Published On: Tue, Jun 10th, 2014

Sophie Okonedo Wins Tony For Best Performance by an Actress in a Play

The Oscar nominated British actress took home the award for her Broadway debut in the new revival of Lorraine Hansberry ‘s “A Raisin in the Sun”.


Sophie Okonedo Wins Tony For Best Performance by an Actress in a Play

 

Acclaimed British actress Sophie Okonedo has won the Tony award for “Best Performance by an Actress in a Play” at the 68th Annual Tony Awards at Radio City Music Hall last night, for her performance as Ruth Younger in the Broadway revival of Lorraine Hansberry’s “A Raisin in the Sun”. The play, about a Chicago family seeking to become wealthy, also stars Denzel Washington.

In a gracious, heartfelt speech, the London-born actress thanked producer Scott Rudin, who “somehow had the vision that a Jewish Nigerian Brit could come over the pond and play one of America’s most iconic parts.”

The mention of her Jewish roots prompted “Jewish Nigerian Brit” to trend on Twitter under the hashtag #TonyAwards, The Jewish Week reports.

Okonedo is best-known for her starring role in the 2004 film “Hotel Rwanda”, for which she was nominated for an Oscar, as well as a Screen Actors Guild Award.
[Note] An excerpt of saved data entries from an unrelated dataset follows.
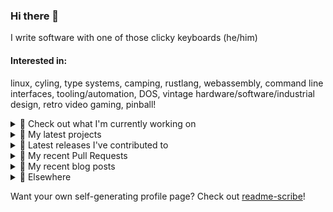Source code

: ### Hi there 👋

I write software with one of those clicky keyboards (he/him)

#### Interested in:
linux, cyling, type systems, camping, rustlang, webassembly, command line interfaces, tooling/automation, DOS, vintage hardware/software/industrial design, retro video gaming, pinball!

<details><summary>👀 Check out what I'm currently working on</summary><br />

- [MetaMask/smart-transactions-controller](https://github.com/MetaMask/smart-transactions-controller) -  (today)
- [MetaMask/controllers](https://github.com/MetaMask/controllers) - Collection of platform-agnostic modules for creating secure data models for cryptocurrency wallets (1 week ago)
- [MetaMask/action-publish-release](https://github.com/MetaMask/action-publish-release) -  (1 week ago)
- [rickycodes/card](https://github.com/rickycodes/card) - npx business card built with rust targeting wasm (2 weeks ago)
- [MetaMask/action-npm-publish](https://github.com/MetaMask/action-npm-publish) - GitHub Action to publish to NPM (2 weeks ago)
</details>

<details><summary>🌱 My latest projects</summary><br />

- [rickycodes/kitties](https://github.com/rickycodes/kitties) - micro site to browse CryptoKitties
- [rickycodes/pve-no-subscription](https://github.com/rickycodes/pve-no-subscription) - Proxmox VE No-Subscription Removal
- [rickycodes/ftse-rs](https://github.com/rickycodes/ftse-rs) - scrape and filter hl.co.uk market summaries
- [rickycodes/card](https://github.com/rickycodes/card) - npx business card built with rust targeting wasm
- [rickycodes/dat-proxy-browser](https://github.com/rickycodes/dat-proxy-browser) - Rough sketch of a decentralised (supporting DAT) mobile web browser built with react-native
</details>

<details><summary>🔭 Latest releases I've contributed to</summary><br />

- [MetaMask/smart-transactions-controller](https://github.com/MetaMask/smart-transactions-controller) ([v2.3.0](https://github.com/MetaMask/smart-transactions-controller/releases/tag/v2.3.0), 5 days ago) - 
- [MetaMask/action-publish-release](https://github.com/MetaMask/action-publish-release) ([v2.0.0](https://github.com/MetaMask/action-publish-release/releases/tag/v2.0.0), 1 week ago) - 
- [MetaMask/metamask-mobile](https://github.com/MetaMask/metamask-mobile) ([v5.3.0](https://github.com/MetaMask/metamask-mobile/releases/tag/v5.3.0), 2 weeks ago) - Mobile web browser providing access to websites that use the Ethereum blockchain
- [rickycodes/card](https://github.com/rickycodes/card) ([v1.6.17](https://github.com/rickycodes/card/releases/tag/v1.6.17), 2 weeks ago) - npx business card built with rust targeting wasm
- [MetaMask/action-npm-publish](https://github.com/MetaMask/action-npm-publish) ([v1.2.0](https://github.com/MetaMask/action-npm-publish/releases/tag/v1.2.0), 2 weeks ago) - GitHub Action to publish to NPM
</details>

<details><summary>🔨 My recent Pull Requests</summary><br />

- [housekeeping](https://github.com/MetaMask/action-npm-publish/pull/8) on [MetaMask/action-npm-publish](https://github.com/MetaMask/action-npm-publish) (1 day ago)
- [housekeeping](https://github.com/MetaMask/action-npm-publish/pull/7) on [MetaMask/action-npm-publish](https://github.com/MetaMask/action-npm-publish) (1 day ago)
- [Add config for `MetaMask/action-npm-publish`](https://github.com/MetaMask/smart-transactions-controller/pull/85) on [MetaMask/smart-transactions-controller](https://github.com/MetaMask/smart-transactions-controller) (6 days ago)
- [Add config for `MetaMask/action-npm-publish`](https://github.com/MetaMask/snaps-skunkworks/pull/626) on [MetaMask/snaps-skunkworks](https://github.com/MetaMask/snaps-skunkworks) (1 week ago)
- [turn check-release step into job](https://github.com/MetaMask/controllers/pull/874) on [MetaMask/controllers](https://github.com/MetaMask/controllers) (1 week ago)
</details>

<details><summary>📜 My recent blog posts</summary><br />

- [Publishing my Website to the peer-to-peer Web](//ricky.codes/blog/posts/publishing-to-the-peer-to-peer-web/) (3 years ago)
</details>

<details><summary>🔗 Elsewhere</summary><br />

- Web: https://ricky.codes
- Twitter: https://twitter.com/rickycodes
- Blog: https://ricky.codes/blog
</details>

Want your own self-generating profile page? Check out [readme-scribe](https://github.com/muesli/readme-scribe)!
She has also received honours for her television work, including a Golden Globe nomination for her role in the 2006 mini-series “Tsunami: The Aftermath” and BAFTA nominations for her role in the legal thriller series “Criminal Justice”, and her portrayal of Winnie Mandela in the 2010 TV movie “Mrs. Mandela”.
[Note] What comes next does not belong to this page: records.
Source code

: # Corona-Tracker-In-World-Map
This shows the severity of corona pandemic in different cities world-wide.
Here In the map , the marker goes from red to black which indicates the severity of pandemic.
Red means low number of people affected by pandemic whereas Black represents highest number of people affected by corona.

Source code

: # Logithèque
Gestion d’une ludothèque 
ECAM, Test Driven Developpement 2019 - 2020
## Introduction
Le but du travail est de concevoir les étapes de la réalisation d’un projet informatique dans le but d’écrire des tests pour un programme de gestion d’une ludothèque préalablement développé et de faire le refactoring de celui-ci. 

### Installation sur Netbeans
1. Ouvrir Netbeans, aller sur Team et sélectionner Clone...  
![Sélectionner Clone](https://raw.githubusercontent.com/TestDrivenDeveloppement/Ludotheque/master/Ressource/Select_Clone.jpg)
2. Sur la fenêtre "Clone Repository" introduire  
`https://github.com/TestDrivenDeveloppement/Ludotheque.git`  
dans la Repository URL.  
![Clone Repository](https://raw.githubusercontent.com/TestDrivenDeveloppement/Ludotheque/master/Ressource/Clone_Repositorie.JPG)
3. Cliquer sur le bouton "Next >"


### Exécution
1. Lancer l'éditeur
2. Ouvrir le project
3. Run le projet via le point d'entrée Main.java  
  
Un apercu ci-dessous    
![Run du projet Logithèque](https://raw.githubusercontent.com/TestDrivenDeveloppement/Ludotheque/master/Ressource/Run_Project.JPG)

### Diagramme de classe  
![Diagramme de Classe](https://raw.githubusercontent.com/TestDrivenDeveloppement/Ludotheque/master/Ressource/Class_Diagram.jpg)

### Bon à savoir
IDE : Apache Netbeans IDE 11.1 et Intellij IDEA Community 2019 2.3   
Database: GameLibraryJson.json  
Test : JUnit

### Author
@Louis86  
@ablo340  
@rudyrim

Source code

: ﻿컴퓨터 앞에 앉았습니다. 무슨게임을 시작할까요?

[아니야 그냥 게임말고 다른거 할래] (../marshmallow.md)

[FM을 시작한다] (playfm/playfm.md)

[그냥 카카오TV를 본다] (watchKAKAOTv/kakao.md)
The actress, who was appointed Officer of the Order of the British Empire (OBE) in 2010, was born to an Ashkenazi Jewish mother and a Nigerian father, who abandoned the family when she was 5. She was brought up in her mother’s faith and attended a Reform synagogue in London with her grandparents, who were immigrants from Poland and Russia.
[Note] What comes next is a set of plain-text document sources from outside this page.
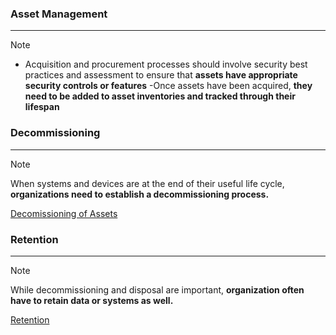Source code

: ### Asset Management
---
>[!note]
>- Acquisition and procurement processes should involve security best practices and assessment to ensure that **assets have appropriate security controls or features**
>-Once assets have been acquired, **they need to be added to asset inventories and tracked through their lifespan**


### Decommissioning 
---
>[!note]
>When systems and devices are at the end of their useful life cycle, **organizations need to establish a decommissioning process.**

[Decomissioning of Assets](../concepts/Decomissioning%20of%20Assets.md)

### Retention
---
>[!note]
>While decommissioning and disposal are important, **organization often have to retain data or systems as well.**

[Retention](../concepts/Retention.md)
In 2009, she spoke passionately about her Jewish heritage to the Jewish Journal. “It’s all in my blood, ” she said, recalling her grandparents’ Jewish home. ”They celebrated all the holidays, and they spoke Yiddish when they didn’t want me to understand the conversation. I feel sad I didn’t learn Yiddish as a child. It’s such a fantastic language, so expressive. And now my grandparents are too old to teach me.”

“A Raisin in the Sun”, first performed in New York in 1959, is based upon a black family’s experiences in the Washington Park Subdivision of Chicago, which was the centre of racial segregation and violence in the 1920’s. The play also won a Tony for best revival and its director Kenny Leon grabbed the prize for best direction.